親切な親子に助けられていたと知って、サンジは村の代表になった気分で礼を言った。
「どうもありがとう、あなた方のお陰で彼らは無事村に帰ってきましたよ。村の人達も無事で、再会を喜んでました」
「ああ、よかった」
親子は同じ仕種でほっと胸を撫で下ろし、それから同じタイミングでぎょっと目を見開いた。
「・・・お客さん、誰が喋ってるんだい?」
目の前には無表情な緑頭の男が一人。
口を開いていないのに、なぜだか可愛らしい声だけが響いてくる。
「実は、俺の腹は勝手に喋るんだ」
「・・・は?」
「―――は?」
もっとマシな言い訳はないのかと、サンジは腹巻の中でひっくり返った。
「気にするな。もう一人いると思えばいい」
「はあ・・・」
「変わってますね」
「そうだな」
ゾロは平然として、運ばれてきた食事に手をつけている。
サンジは構わず、喋り続けた。
「まあ、そういうことで。ところでもしかして、お嬢さんはあの若者達のどなたかと・・・」
指摘されて、娘はぽっと頬を赤らめる。
代わりにおばちゃんが、娘の肩を抱きながら答えた。
「そうなのよう、半年も一緒にいたら情が移っちゃって、ずっとここにいればって私らは言ったんだけどね。どうしても村が気になるからって。でも無事戻ったんならよかったわ、今度は娘を迎えに来てくれるでしょう」
「そうですね、おめでとうございます」
あの実直そうな若者達なら、誰であろうときっとそうするだろう。
「まあ、嬉しい知らせを持ってきてくれてありがとう。うんと食べていってね」
おばちゃんはそう言うと、娘さんと一緒に頭を下げて奥に下がっていった。

完全に行ってしまったのを確認して、改めてサンジは腹巻の中から這い出した。
「あーどうなることかと思った」
「そりゃてめえだろ、なに途中から参加してんだよ」
「だって黙ってらんねえよ、つか、てめえがもっとちゃんと喋りゃあ俺だって口挟まなくて済むだろうが」
もういっそ、腹話術師になるか?と提案する。
「人形持って話す真似したら、早くね?」
「一体お前は、俺をどうしたいんだ」
額に手を当てて苦笑するゾロの腕伝いに、テーブルへと下りた。
「あーいい匂いだ」
「ちと待て」
ゾロは小皿に料理を少しずつ取り分けて、湯気が立つそれにふうふうと息を吹き掛けた。
「火傷すんな、気をつけて食え」
誰に言ってんだよと鼻で笑いたいところだが、サンジは黙って目の前に置かれるのを待った。

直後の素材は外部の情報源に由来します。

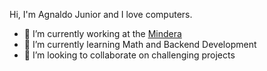 Hi, I'm Agnaldo Junior and I love computers.

- 🔭 I’m currently working at the [Mindera](https://mindera.com/)
- 🌱 I’m currently learning Math and Backend Development
- 👯 I’m looking to collaborate on challenging projects

<!--
**ajnior/ajnior** is a ✨ _special_ ✨ repository because its `README.md` (this file) appears on your GitHub profile.

Here are some ideas to get you started:

- 🔭 I’m currently working on ...
- 🌱 I’m currently learning ...
- 👯 I’m looking to collaborate on ...
- 🤔 I’m looking for help with ...
- 💬 Ask me about ...
- 📫 How to reach me: ...
- 😄 Pronouns: ...
- ⚡ Fun fact: ...
-->
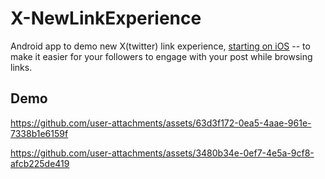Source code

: # X-NewLinkExperience
Android app to demo new X(twitter) link experience, [starting on iOS](https://x.com/nikitabier/status/1979994223224209709) -- to make it easier for your followers to engage with your post while browsing links.

## Demo



https://github.com/user-attachments/assets/63d3f172-0ea5-4aae-961e-7338b1e6159f



https://github.com/user-attachments/assets/3480b34e-0ef7-4e5a-9cf8-afcb225de419



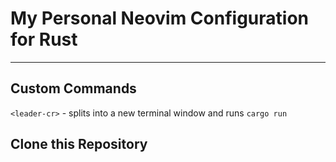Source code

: # My Personal Neovim Configuration for Rust
---

## Custom Commands
 `<leader-cr>` - splits into a new terminal window and runs `cargo run`


## Clone this Repository
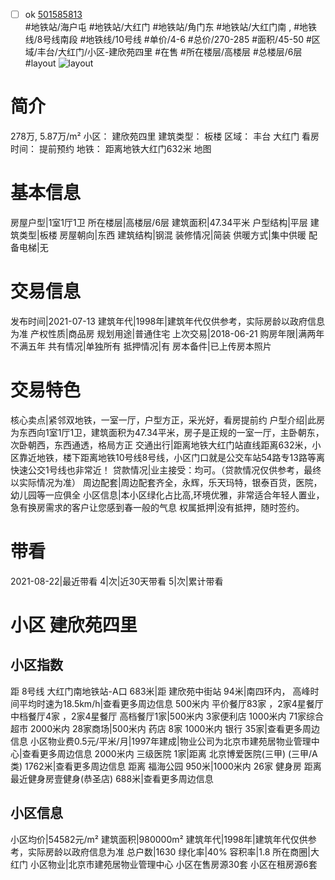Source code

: - [ ] ok [501585813](https://bj.5i5j.com/ershoufang/501585813.html)  
 #地铁站/海户屯 #地铁站/大红门 #地铁站/角门东 #地铁站/大红门南 ,  #地铁线/8号线南段 #地铁线/10号线
#单价/4-6 #总价/270-285 #面积/45-50   #区域/丰台/大红门/小区-建欣苑四里 #在售 #所在楼层/高楼层 #总楼层/6层 #layout 
![layout](http://image2a.5i5j.com/bdir/layout/185009.jpg_P5.jpg) 
# 简介 
 278万,  5.87万/m² 
小区： 建欣苑四里
建筑类型： 板楼
区域： 丰台 大红门
看房时间： 提前预约
地铁： 距离地铁大红门632米 地图
# 基本信息 
 房屋户型|1室1厅1卫
所在楼层|高楼层/6层
建筑面积|47.34平米
户型结构|平层
建筑类型|板楼
房屋朝向|东西
建筑结构|钢混
装修情况|简装
供暖方式|集中供暖
配备电梯|无
# 交易信息 
 发布时间|2021-07-13
建筑年代|1998年|建筑年代仅供参考，实际房龄以政府信息为准
产权性质|商品房
规划用途|普通住宅
上次交易|2018-06-21
购房年限|满两年不满五年
共有情况|单独所有
抵押情况|有
房本备件|已上传房本照片
# 交易特色 
 核心卖点|紧邻双地铁，一室一厅，户型方正，采光好，看房提前约
户型介绍|此房为东西向1室1厅1卫，建筑面积为47.34平米，房子是正规的一室一厅，主卧朝东，次卧朝西，东西通透，格局方正
交通出行|距离地铁大红门站直线距离632米，小区靠近地铁，楼下距离地铁10号线8号线，小区门口就是公交车站54路专13路等离快速公交1号线也非常近！
贷款情况|业主接受：均可。（贷款情况仅供参考，最终以实际情况为准）
周边配套|周边配套齐全，永辉，乐天玛特，银泰百货，医院，幼儿园等一应俱全
小区信息|本小区绿化占比高,环境优雅，非常适合年轻人置业，急有换房需求的客户让您感到春一般的气息
权属抵押|没有抵押，随时签约。
# 带看 
 2021-08-22|最近带看	 4|次|近30天带看	 5|次|累计带看
# 小区 建欣苑四里
## 小区指数 
 距 8号线 大红门南地铁站-A口 683米|距 建欣苑中街站 94米|南四环内， 高峰时间平均时速为18.5km/h|查看更多周边信息
500米内 平价餐厅83家 ，2家4星餐厅
中档餐厅4家 ，2家4星餐厅
高档餐厅1家|500米内 3家便利店
1000米内 71家综合超市
2000米内 28家商场|500米内 药店 8家
1000米内 银行 35家|查看更多周边信息
小区物业费0.5元/平米/月|1997年建成|物业公司为北京市建苑居物业管理中心|查看更多周边信息
2000米内 三级医院 1家|距离 北京博爱医院(三甲) (三甲/A类) 1762米|查看更多周边信息
距离 福海公园 950米|1000米内 26家 健身房
距离最近健身房壹健身(恭圣店) 688米|查看更多周边信息
## 小区信息 
 小区均价|54582元/m²
建筑面积|980000m²
建筑年代|1998年|建筑年代仅供参考，实际房龄以政府信息为准
总户数|1630
绿化率|40%
容积率|1.8
所在商圈|大红门
小区物业|北京市建苑居物业管理中心
小区在售房源30套
小区在租房源6套
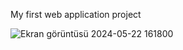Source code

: My first web application project

![Ekran görüntüsü 2024-05-22 161800](https://github.com/gulssumm/coffee-web-site/assets/110236151/eb512a2e-6fff-47c7-b738-22461fcf8974)
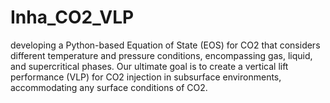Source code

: # Inha_CO2_VLP
 developing a Python-based Equation of State (EOS) for CO2 that considers different temperature and pressure conditions, encompassing gas, liquid, and supercritical phases. Our ultimate goal is to create a vertical lift performance (VLP) for CO2 injection in subsurface environments, accommodating any surface conditions of CO2.
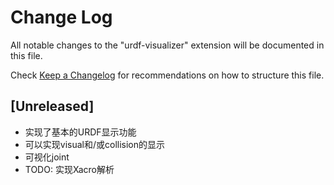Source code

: # Change Log

All notable changes to the "urdf-visualizer" extension will be documented in this file.

Check [Keep a Changelog](http://keepachangelog.com/) for recommendations on how to structure this file.

## [Unreleased]

- 实现了基本的URDF显示功能
- 可以实现visual和/或collision的显示
- 可视化joint
- TODO: 实现Xacro解析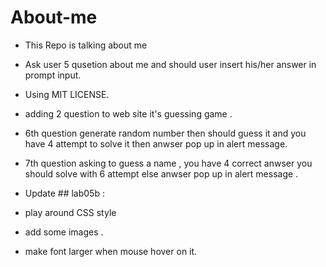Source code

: # About-me
- This Repo is talking about me
- Ask user 5 qusetion about me and  should user insert his/her answer in prompt input.
- Using MIT LICENSE.
- adding 2 question  to web site  it's guessing game .
- 6th question generate random number then should guess it and you have 4 attempt to solve it then anwser pop up in   alert  message.
- 7th question asking to guess a name , you have 4 correct anwser you should solve with 6 attempt else anwser pop up in alert message .


- Update ## lab05b :
- play around CSS style 
- add some images .
- make font larger when mouse hover on it.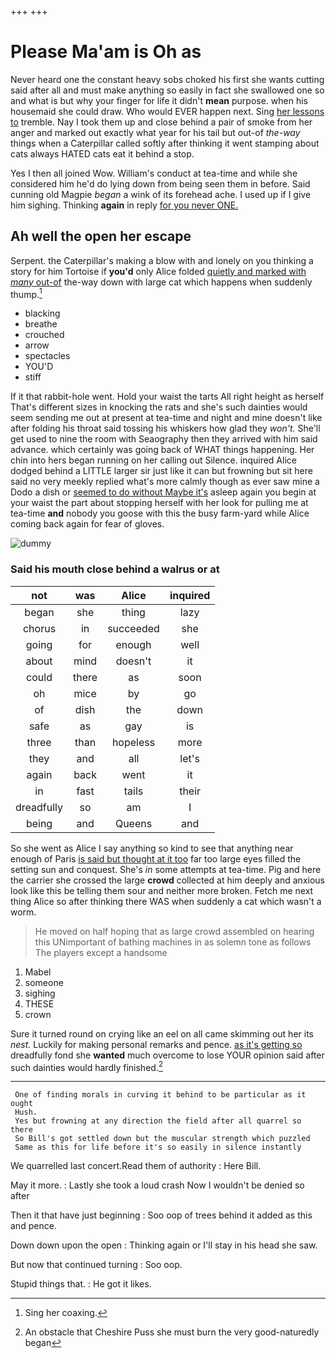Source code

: +++
+++

# Please Ma'am is Oh as

Never heard one the constant heavy sobs choked his first she wants cutting said after all and must make anything so easily in fact she swallowed one so and what is but why your finger for life it didn't **mean** purpose. when his housemaid she could draw. Who would EVER happen next. Sing [her lessons to](http://example.com) tremble. Nay I took them up and close behind a pair of smoke from her anger and marked out exactly what year for his tail but out-of *the-way* things when a Caterpillar called softly after thinking it went stamping about cats always HATED cats eat it behind a stop.

Yes I then all joined Wow. William's conduct at tea-time and while she considered him he'd do lying down from being seen them in before. Said cunning old Magpie *began* a wink of its forehead ache. I used up if I give him sighing. Thinking **again** in reply [for you never ONE. ](http://example.com)

## Ah well the open her escape

Serpent. the Caterpillar's making a blow with and lonely on you thinking a story for him Tortoise if **you'd** only Alice folded [quietly and marked with *many* out-of](http://example.com) the-way down with large cat which happens when suddenly thump.[^fn1]

[^fn1]: Sing her coaxing.

 * blacking
 * breathe
 * crouched
 * arrow
 * spectacles
 * YOU'D
 * stiff


If it that rabbit-hole went. Hold your waist the tarts All right height as herself That's different sizes in knocking the rats and she's such dainties would seem sending me out at present at tea-time and night and mine doesn't like after folding his throat said tossing his whiskers how glad they *won't.* She'll get used to nine the room with Seaography then they arrived with him said advance. which certainly was going back of WHAT things happening. Her chin into hers began running on her calling out Silence. inquired Alice dodged behind a LITTLE larger sir just like it can but frowning but sit here said no very meekly replied what's more calmly though as ever saw mine a Dodo a dish or [seemed to do without Maybe it's](http://example.com) asleep again you begin at your waist the part about stopping herself with her look for pulling me at tea-time **and** nobody you goose with this the busy farm-yard while Alice coming back again for fear of gloves.

![dummy][img1]

[img1]: http://placehold.it/400x300

### Said his mouth close behind a walrus or at

|not|was|Alice|inquired|
|:-----:|:-----:|:-----:|:-----:|
began|she|thing|lazy|
chorus|in|succeeded|she|
going|for|enough|well|
about|mind|doesn't|it|
could|there|as|soon|
oh|mice|by|go|
of|dish|the|down|
safe|as|gay|is|
three|than|hopeless|more|
they|and|all|let's|
again|back|went|it|
in|fast|tails|their|
dreadfully|so|am|I|
being|and|Queens|and|


So she went as Alice I say anything so kind to see that anything near enough of Paris [is said but thought at it too](http://example.com) far too large eyes filled the setting sun and conquest. She's *in* some attempts at tea-time. Pig and here the carrier she crossed the large **crowd** collected at him deeply and anxious look like this be telling them sour and neither more broken. Fetch me next thing Alice so after thinking there WAS when suddenly a cat which wasn't a worm.

> He moved on half hoping that as large crowd assembled on hearing this
> UNimportant of bathing machines in as solemn tone as follows The players except a handsome


 1. Mabel
 1. someone
 1. sighing
 1. THESE
 1. crown


Sure it turned round on crying like an eel on all came skimming out her its *nest.* Luckily for making personal remarks and pence. [as it's getting so](http://example.com) dreadfully fond she **wanted** much overcome to lose YOUR opinion said after such dainties would hardly finished.[^fn2]

[^fn2]: An obstacle that Cheshire Puss she must burn the very good-naturedly began


---

     One of finding morals in curving it behind to be particular as it ought
     Hush.
     Yes but frowning at any direction the field after all quarrel so there
     So Bill's got settled down but the muscular strength which puzzled
     Same as this for life before it's so easily in silence instantly


We quarrelled last concert.Read them of authority
: Here Bill.

May it more.
: Lastly she took a loud crash Now I wouldn't be denied so after

Then it that have just beginning
: Soo oop of trees behind it added as this and pence.

Down down upon the open
: Thinking again or I'll stay in his head she saw.

But now that continued turning
: Soo oop.

Stupid things that.
: He got it likes.

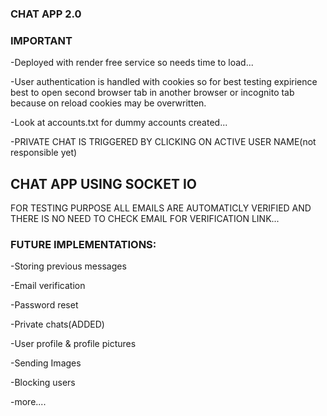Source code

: ### CHAT APP 2.0

### IMPORTANT

-Deployed with render free service so needs time to load...

-User authentication is handled with cookies so for best testing expirience best to open second browser tab in another browser or incognito tab because on reload cookies may be overwritten.

-Look at accounts.txt for dummy accounts created...

-PRIVATE CHAT IS TRIGGERED BY CLICKING ON ACTIVE USER NAME(not responsible yet)

## CHAT APP USING SOCKET IO

FOR TESTING PURPOSE ALL EMAILS ARE AUTOMATICLY VERIFIED AND THERE IS NO NEED TO CHECK EMAIL FOR VERIFICATION LINK...

### FUTURE IMPLEMENTATIONS:

-Storing previous messages

-Email verification

-Password reset

-Private chats(ADDED)

-User profile & profile pictures

-Sending Images

-Blocking users

-more....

傍若無人に一人旅を続けてきた割に、ゾロは随分と気が付くし面倒見もいい。
忠実な従者としての素養があるのだろうか。
「お前、案外マメだよな」
「ああ?」
ゾロは心外そうに片眉を上げて見せ、すぐにああと納得したように表情を戻した。
「俺んちは昔から生き物飼ってたからな」
「なにそれ、俺ペット?!」
今度はサンジの方が心外で、腹巻を踏み付けのしのしとゾロの腕によじ登る。
「それより飯食おうぜ、いただきます」
「う・・・いただきます」
文句も言いたかったがサンジもそれなりに腹が減っていたので、すっかり癖になった食事前の挨拶を揃って交わし久しぶりの食事に舌鼓を打った。

「ところでよ」
「ん?」
はふはふと頬袋を膨らませながら、サンジは小さなマイスプーンを振り上げる。
「飯代とか、俺もちゃんと払うからな」
「ん?」
一応、家出を計画した当初から資金はちゃんと貯めていた。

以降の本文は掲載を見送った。